== Your assignment ==
Where the lines below hold images, skip those and copy every word exactly.

== Items listed in a dataset ==

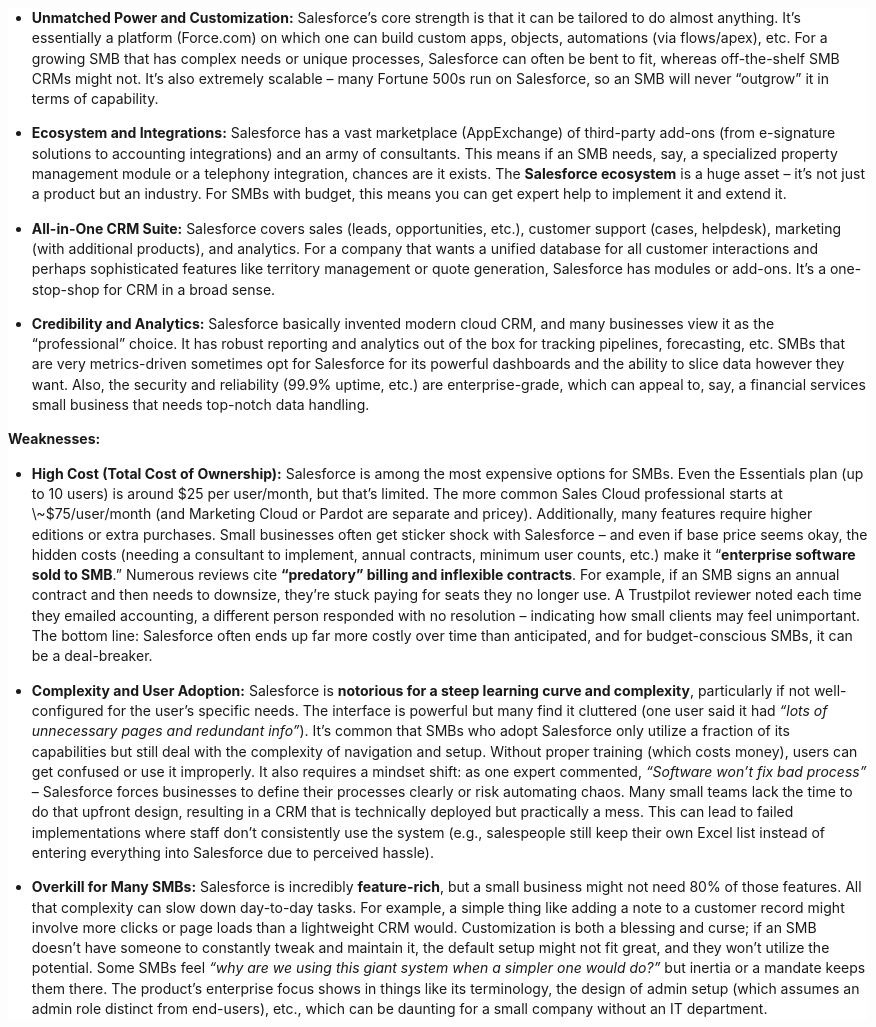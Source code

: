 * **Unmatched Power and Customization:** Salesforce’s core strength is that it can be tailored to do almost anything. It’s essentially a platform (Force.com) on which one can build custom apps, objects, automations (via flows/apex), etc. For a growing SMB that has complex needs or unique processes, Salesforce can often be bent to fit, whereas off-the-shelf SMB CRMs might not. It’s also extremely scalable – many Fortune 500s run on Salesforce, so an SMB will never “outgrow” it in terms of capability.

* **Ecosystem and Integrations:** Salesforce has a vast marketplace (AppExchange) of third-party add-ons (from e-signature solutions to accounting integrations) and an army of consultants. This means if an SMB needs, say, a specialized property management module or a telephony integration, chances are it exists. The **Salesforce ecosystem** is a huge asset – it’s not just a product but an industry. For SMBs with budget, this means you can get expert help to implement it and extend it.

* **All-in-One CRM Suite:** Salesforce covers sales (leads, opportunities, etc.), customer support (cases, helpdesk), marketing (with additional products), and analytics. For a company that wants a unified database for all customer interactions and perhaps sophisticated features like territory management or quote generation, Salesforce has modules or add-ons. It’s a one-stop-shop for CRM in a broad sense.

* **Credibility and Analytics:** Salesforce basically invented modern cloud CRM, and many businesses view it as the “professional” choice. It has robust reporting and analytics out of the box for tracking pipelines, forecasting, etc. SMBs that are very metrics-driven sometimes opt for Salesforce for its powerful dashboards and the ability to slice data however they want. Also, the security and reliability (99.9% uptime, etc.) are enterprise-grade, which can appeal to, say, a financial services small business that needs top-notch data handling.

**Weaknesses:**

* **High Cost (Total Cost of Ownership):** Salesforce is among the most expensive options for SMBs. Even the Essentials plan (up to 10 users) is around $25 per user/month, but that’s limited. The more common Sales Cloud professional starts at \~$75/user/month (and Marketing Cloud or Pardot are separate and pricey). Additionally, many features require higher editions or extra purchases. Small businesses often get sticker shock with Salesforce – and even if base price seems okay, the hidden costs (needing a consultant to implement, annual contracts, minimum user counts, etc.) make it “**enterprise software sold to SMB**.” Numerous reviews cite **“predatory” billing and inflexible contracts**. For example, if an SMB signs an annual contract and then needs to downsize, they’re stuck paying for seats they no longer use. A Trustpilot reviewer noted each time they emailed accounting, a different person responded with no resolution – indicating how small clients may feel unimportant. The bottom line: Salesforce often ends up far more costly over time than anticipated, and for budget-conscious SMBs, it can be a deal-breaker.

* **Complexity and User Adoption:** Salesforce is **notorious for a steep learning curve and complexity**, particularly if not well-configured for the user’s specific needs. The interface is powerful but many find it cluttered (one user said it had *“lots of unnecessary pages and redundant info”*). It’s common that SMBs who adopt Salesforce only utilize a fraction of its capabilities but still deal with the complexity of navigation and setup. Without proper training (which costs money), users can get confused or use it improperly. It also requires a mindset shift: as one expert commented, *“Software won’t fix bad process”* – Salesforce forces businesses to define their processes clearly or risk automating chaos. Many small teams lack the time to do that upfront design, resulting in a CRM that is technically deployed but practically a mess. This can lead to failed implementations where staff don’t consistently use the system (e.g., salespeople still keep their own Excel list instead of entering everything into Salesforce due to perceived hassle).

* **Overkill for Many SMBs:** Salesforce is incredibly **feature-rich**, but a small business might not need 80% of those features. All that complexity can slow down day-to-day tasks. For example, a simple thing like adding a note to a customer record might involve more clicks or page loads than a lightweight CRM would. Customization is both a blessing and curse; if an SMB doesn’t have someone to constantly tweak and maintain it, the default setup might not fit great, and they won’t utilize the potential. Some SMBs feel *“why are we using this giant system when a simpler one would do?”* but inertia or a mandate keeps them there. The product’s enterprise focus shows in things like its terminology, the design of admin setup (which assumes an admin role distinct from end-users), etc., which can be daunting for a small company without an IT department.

== Answer box ==
Source code

: * **Unmatched Power and Customization:** Salesforce’s core strength is that it can be tailored to do almost anything. It’s essentially a platform (Force.com) on which one can build custom apps, objects, automations (via flows/apex), etc. For a growing SMB that has complex needs or unique processes, Salesforce can often be bent to fit, whereas off-the-shelf SMB CRMs might not. It’s also extremely scalable – many Fortune 500s run on Salesforce, so an SMB will never “outgrow” it in terms of capability.

* **Ecosystem and Integrations:** Salesforce has a vast marketplace (AppExchange) of third-party add-ons (from e-signature solutions to accounting integrations) and an army of consultants. This means if an SMB needs, say, a specialized property management module or a telephony integration, chances are it exists. The **Salesforce ecosystem** is a huge asset – it’s not just a product but an industry. For SMBs with budget, this means you can get expert help to implement it and extend it.

* **All-in-One CRM Suite:** Salesforce covers sales (leads, opportunities, etc.), customer support (cases, helpdesk), marketing (with additional products), and analytics. For a company that wants a unified database for all customer interactions and perhaps sophisticated features like territory management or quote generation, Salesforce has modules or add-ons. It’s a one-stop-shop for CRM in a broad sense.

* **Credibility and Analytics:** Salesforce basically invented modern cloud CRM, and many businesses view it as the “professional” choice. It has robust reporting and analytics out of the box for tracking pipelines, forecasting, etc. SMBs that are very metrics-driven sometimes opt for Salesforce for its powerful dashboards and the ability to slice data however they want. Also, the security and reliability (99.9% uptime, etc.) are enterprise-grade, which can appeal to, say, a financial services small business that needs top-notch data handling.

**Weaknesses:**

* **High Cost (Total Cost of Ownership):** Salesforce is among the most expensive options for SMBs. Even the Essentials plan (up to 10 users) is around $25 per user/month, but that’s limited. The more common Sales Cloud professional starts at \~$75/user/month (and Marketing Cloud or Pardot are separate and pricey). Additionally, many features require higher editions or extra purchases. Small businesses often get sticker shock with Salesforce – and even if base price seems okay, the hidden costs (needing a consultant to implement, annual contracts, minimum user counts, etc.) make it “**enterprise software sold to SMB**.” Numerous reviews cite **“predatory” billing and inflexible contracts**. For example, if an SMB signs an annual contract and then needs to downsize, they’re stuck paying for seats they no longer use. A Trustpilot reviewer noted each time they emailed accounting, a different person responded with no resolution – indicating how small clients may feel unimportant. The bottom line: Salesforce often ends up far more costly over time than anticipated, and for budget-conscious SMBs, it can be a deal-breaker.

* **Complexity and User Adoption:** Salesforce is **notorious for a steep learning curve and complexity**, particularly if not well-configured for the user’s specific needs. The interface is powerful but many find it cluttered (one user said it had *“lots of unnecessary pages and redundant info”*). It’s common that SMBs who adopt Salesforce only utilize a fraction of its capabilities but still deal with the complexity of navigation and setup. Without proper training (which costs money), users can get confused or use it improperly. It also requires a mindset shift: as one expert commented, *“Software won’t fix bad process”* – Salesforce forces businesses to define their processes clearly or risk automating chaos. Many small teams lack the time to do that upfront design, resulting in a CRM that is technically deployed but practically a mess. This can lead to failed implementations where staff don’t consistently use the system (e.g., salespeople still keep their own Excel list instead of entering everything into Salesforce due to perceived hassle).

* **Overkill for Many SMBs:** Salesforce is incredibly **feature-rich**, but a small business might not need 80% of those features. All that complexity can slow down day-to-day tasks. For example, a simple thing like adding a note to a customer record might involve more clicks or page loads than a lightweight CRM would. Customization is both a blessing and curse; if an SMB doesn’t have someone to constantly tweak and maintain it, the default setup might not fit great, and they won’t utilize the potential. Some SMBs feel *“why are we using this giant system when a simpler one would do?”* but inertia or a mandate keeps them there. The product’s enterprise focus shows in things like its terminology, the design of admin setup (which assumes an admin role distinct from end-users), etc., which can be daunting for a small company without an IT department.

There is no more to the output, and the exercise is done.